Exercise: Your job is to copy the data that follows exactly, every line included.

--------------------

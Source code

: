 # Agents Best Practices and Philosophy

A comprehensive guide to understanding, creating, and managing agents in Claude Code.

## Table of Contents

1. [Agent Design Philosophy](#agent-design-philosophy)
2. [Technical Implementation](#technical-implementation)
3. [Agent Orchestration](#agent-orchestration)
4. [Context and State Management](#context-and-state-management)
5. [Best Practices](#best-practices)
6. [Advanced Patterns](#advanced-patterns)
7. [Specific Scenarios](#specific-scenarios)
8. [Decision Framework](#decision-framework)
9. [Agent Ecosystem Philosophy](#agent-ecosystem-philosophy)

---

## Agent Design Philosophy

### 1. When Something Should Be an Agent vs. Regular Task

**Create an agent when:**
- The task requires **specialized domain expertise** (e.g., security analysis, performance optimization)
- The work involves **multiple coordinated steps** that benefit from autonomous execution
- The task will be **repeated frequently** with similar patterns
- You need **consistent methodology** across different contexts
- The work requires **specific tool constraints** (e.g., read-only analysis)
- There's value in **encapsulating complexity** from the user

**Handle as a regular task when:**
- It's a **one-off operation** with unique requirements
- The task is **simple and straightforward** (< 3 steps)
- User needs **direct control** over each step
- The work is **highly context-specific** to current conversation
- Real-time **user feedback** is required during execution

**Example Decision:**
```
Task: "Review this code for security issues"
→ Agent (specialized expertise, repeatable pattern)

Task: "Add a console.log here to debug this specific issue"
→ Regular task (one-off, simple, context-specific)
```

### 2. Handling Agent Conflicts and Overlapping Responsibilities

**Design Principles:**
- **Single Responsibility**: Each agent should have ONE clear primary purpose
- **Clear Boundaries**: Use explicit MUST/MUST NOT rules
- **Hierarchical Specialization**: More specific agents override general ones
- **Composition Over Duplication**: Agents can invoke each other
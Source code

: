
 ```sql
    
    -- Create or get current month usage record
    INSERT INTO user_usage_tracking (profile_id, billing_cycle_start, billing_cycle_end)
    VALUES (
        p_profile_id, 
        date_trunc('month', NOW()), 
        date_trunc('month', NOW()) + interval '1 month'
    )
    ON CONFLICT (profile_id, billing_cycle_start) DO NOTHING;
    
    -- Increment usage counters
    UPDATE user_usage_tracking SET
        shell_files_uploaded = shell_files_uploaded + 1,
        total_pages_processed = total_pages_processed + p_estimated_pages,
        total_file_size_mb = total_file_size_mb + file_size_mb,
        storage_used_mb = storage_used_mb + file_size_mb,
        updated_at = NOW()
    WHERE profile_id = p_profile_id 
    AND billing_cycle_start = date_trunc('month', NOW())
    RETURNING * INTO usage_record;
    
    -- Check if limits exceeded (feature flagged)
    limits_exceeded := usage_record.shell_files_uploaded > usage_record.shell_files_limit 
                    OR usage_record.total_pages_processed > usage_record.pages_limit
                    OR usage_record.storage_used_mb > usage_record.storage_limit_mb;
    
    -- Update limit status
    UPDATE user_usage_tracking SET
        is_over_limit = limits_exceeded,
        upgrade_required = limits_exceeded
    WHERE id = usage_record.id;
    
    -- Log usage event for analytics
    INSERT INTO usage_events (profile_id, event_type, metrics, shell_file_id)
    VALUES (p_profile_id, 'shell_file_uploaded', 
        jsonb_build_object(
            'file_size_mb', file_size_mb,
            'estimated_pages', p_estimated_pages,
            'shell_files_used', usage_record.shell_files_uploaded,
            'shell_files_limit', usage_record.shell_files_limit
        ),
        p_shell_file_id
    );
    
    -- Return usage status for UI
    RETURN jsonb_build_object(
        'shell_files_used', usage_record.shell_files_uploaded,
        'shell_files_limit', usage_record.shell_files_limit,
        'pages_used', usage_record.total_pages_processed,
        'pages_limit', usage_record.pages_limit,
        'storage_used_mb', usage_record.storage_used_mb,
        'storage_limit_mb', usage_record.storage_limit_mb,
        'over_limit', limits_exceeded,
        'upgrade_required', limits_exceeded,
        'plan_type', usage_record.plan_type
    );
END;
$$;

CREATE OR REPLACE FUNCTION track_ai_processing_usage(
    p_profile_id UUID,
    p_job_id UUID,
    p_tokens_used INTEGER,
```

--------------------

Task answer:
Source code

: # Agents Best Practices and Philosophy

A comprehensive guide to understanding, creating, and managing agents in Claude Code.

## Table of Contents

1. [Agent Design Philosophy](#agent-design-philosophy)
2. [Technical Implementation](#technical-implementation)
3. [Agent Orchestration](#agent-orchestration)
4. [Context and State Management](#context-and-state-management)
5. [Best Practices](#best-practices)
6. [Advanced Patterns](#advanced-patterns)
7. [Specific Scenarios](#specific-scenarios)
8. [Decision Framework](#decision-framework)
9. [Agent Ecosystem Philosophy](#agent-ecosystem-philosophy)

---

## Agent Design Philosophy

### 1. When Something Should Be an Agent vs. Regular Task

**Create an agent when:**
- The task requires **specialized domain expertise** (e.g., security analysis, performance optimization)
- The work involves **multiple coordinated steps** that benefit from autonomous execution
- The task will be **repeated frequently** with similar patterns
- You need **consistent methodology** across different contexts
- The work requires **specific tool constraints** (e.g., read-only analysis)
- There's value in **encapsulating complexity** from the user

**Handle as a regular task when:**
- It's a **one-off operation** with unique requirements
- The task is **simple and straightforward** (< 3 steps)
- User needs **direct control** over each step
- The work is **highly context-specific** to current conversation
- Real-time **user feedback** is required during execution

**Example Decision:**
```
Task: "Review this code for security issues"
→ Agent (specialized expertise, repeatable pattern)

Task: "Add a console.log here to debug this specific issue"
→ Regular task (one-off, simple, context-specific)
```

### 2. Handling Agent Conflicts and Overlapping Responsibilities

**Design Principles:**
- **Single Responsibility**: Each agent should have ONE clear primary purpose
- **Clear Boundaries**: Use explicit MUST/MUST NOT rules
- **Hierarchical Specialization**: More specific agents override general ones
- **Composition Over Duplication**: Agents can invoke each other
Source code

:
 ```sql
    
    -- Create or get current month usage record
    INSERT INTO user_usage_tracking (profile_id, billing_cycle_start, billing_cycle_end)
    VALUES (
        p_profile_id, 
        date_trunc('month', NOW()), 
        date_trunc('month', NOW()) + interval '1 month'
    )
    ON CONFLICT (profile_id, billing_cycle_start) DO NOTHING;
    
    -- Increment usage counters
    UPDATE user_usage_tracking SET
        shell_files_uploaded = shell_files_uploaded + 1,
        total_pages_processed = total_pages_processed + p_estimated_pages,
        total_file_size_mb = total_file_size_mb + file_size_mb,
        storage_used_mb = storage_used_mb + file_size_mb,
        updated_at = NOW()
    WHERE profile_id = p_profile_id 
    AND billing_cycle_start = date_trunc('month', NOW())
    RETURNING * INTO usage_record;
    
    -- Check if limits exceeded (feature flagged)
    limits_exceeded := usage_record.shell_files_uploaded > usage_record.shell_files_limit 
                    OR usage_record.total_pages_processed > usage_record.pages_limit
                    OR usage_record.storage_used_mb > usage_record.storage_limit_mb;
    
    -- Update limit status
    UPDATE user_usage_tracking SET
        is_over_limit = limits_exceeded,
        upgrade_required = limits_exceeded
    WHERE id = usage_record.id;
    
    -- Log usage event for analytics
    INSERT INTO usage_events (profile_id, event_type, metrics, shell_file_id)
    VALUES (p_profile_id, 'shell_file_uploaded', 
        jsonb_build_object(
            'file_size_mb', file_size_mb,
            'estimated_pages', p_estimated_pages,
            'shell_files_used', usage_record.shell_files_uploaded,
            'shell_files_limit', usage_record.shell_files_limit
        ),
        p_shell_file_id
    );
    
    -- Return usage status for UI
    RETURN jsonb_build_object(
        'shell_files_used', usage_record.shell_files_uploaded,
        'shell_files_limit', usage_record.shell_files_limit,
        'pages_used', usage_record.total_pages_processed,
        'pages_limit', usage_record.pages_limit,
        'storage_used_mb', usage_record.storage_used_mb,
        'storage_limit_mb', usage_record.storage_limit_mb,
        'over_limit', limits_exceeded,
        'upgrade_required', limits_exceeded,
        'plan_type', usage_record.plan_type
    );
END;
$$;

CREATE OR REPLACE FUNCTION track_ai_processing_usage(
    p_profile_id UUID,
    p_job_id UUID,
    p_tokens_used INTEGER,
```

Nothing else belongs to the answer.